三島由紀夫や池波正太郎ら、名だたる文豪が愛用したことで知られ、開業後初めて利用した作家は、後に日本人で初めてノーベル文学賞を受賞することになる川端康成だった。古書店街がある神田神保町に近く、近隣に出版社が多いことから、さまざまな作家が「カンヅメ」になって作品を執筆する場所にもなった。客室の半分以上が作家で埋まる時代もあったという。
ホテルでは休館前の1カ月間、1階ロビーと地下1階で、「佐藤新興生活館」として始まり、戦後に「山の上ホテル」として開業した歴史を振り返る展示を開催。建物の生みの親である実業家の佐藤慶太郎、ホテルの創業者である吉田俊男、設計者のヴォーリズの生涯などを紹介した。
現在の建物が竣工したのは1937年。故郷の福岡で炭鉱経営に成功するも、持病の胃潰瘍により50代で一線を退いた佐藤が、多額の私財を投じて建てた。自身の財産を慈善活動に注いだ米国人実業家アンドリュー・カーネギーに触発され、また食事療養によって胃潰瘍が改善した経験から、生活改善と社会改良を目指す社会教育事業の拠点として建てたのだった。
その佐藤の先進的な思想に共鳴したのがヴォーリズだった。1905年の来日以来、西洋建築の教会や学校などを日本各地で設計していたヴォーリズは、近くの東京YWCA会館も手がけており、当時はそこに事務所を構えていたという。

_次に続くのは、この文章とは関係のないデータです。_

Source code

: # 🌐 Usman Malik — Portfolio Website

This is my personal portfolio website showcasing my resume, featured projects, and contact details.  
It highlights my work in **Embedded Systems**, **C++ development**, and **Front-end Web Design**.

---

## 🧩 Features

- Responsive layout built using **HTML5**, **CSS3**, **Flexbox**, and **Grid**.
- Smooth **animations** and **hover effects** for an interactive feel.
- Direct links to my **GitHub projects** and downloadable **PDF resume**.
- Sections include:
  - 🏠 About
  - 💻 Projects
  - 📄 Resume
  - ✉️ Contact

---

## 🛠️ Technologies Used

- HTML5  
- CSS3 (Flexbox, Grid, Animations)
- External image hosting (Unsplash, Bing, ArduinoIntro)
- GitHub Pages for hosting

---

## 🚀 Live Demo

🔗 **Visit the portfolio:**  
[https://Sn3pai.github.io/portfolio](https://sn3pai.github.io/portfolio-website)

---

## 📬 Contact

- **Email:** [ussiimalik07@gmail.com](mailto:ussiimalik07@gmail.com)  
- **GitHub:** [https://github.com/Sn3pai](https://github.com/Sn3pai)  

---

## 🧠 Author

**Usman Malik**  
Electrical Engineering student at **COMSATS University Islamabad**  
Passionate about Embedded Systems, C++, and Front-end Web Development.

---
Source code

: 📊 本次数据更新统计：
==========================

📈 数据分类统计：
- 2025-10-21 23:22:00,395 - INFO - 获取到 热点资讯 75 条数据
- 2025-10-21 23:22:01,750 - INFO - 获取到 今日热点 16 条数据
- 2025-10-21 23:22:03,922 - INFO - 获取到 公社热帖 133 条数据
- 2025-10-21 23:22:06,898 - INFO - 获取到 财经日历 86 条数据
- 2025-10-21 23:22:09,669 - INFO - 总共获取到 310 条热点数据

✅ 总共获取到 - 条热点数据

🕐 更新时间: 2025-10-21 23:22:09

ヴォーリズは御茶ノ水ではこの他、主婦の友社の社屋「主婦の友社ビル」と、日本初の純西洋式集合住宅「文化アパートメント」も設計。文化アパートメントは、江戸川乱歩の作品で、名探偵・明智小五郎が探偵事務所を開いた「開化アパート」のモデルとして知られている。しかし、いずれも現在は取り壊されており、主婦の友社ビルは外観を復元して取り入れた「お茶の水スクエアA館」(現日本大学お茶の水校舎)が跡地に建てられているものの、山の上ホテルが御茶ノ水に残る最後のヴォーリズ建築となっていた。
建物は、戦時中は日本海軍が徴用。戦後は連合国軍最高司令官総司令部(GHQ)が接収し、米陸軍婦人部隊の宿舎として用いられた。この時の呼び名が「HILLTOP HOUSE」で、山の上ホテルの名称は「HILLTOP」を「山の上」と意訳して名付けられた。
GHQによる接収解除後の1954年、吉田が建物を借り入れる形でホテルを創業。ホテルの運営経験はゼロだったが、欧州のプチホテルの気品と日本旅館のもてなしを掛け合わせた「西洋旅籠」を掲げて運営した。戦後復興間もない当時は、東京でもホテルは数軒があるのみで、吉田は欧州の一流ホテルから日本各地の名旅館までを視察させるなど、従業員の教育に力を入れたという。
今年はちょうど、ホテルの創業から70年の節目。歴史をたどる展示には、休館を惜しむ多くの人が駆け付けた。展示スペースに置かれたメッセージノートには、それぞれの思い出と共に、再開を待ち望む多くの声がつづられていた。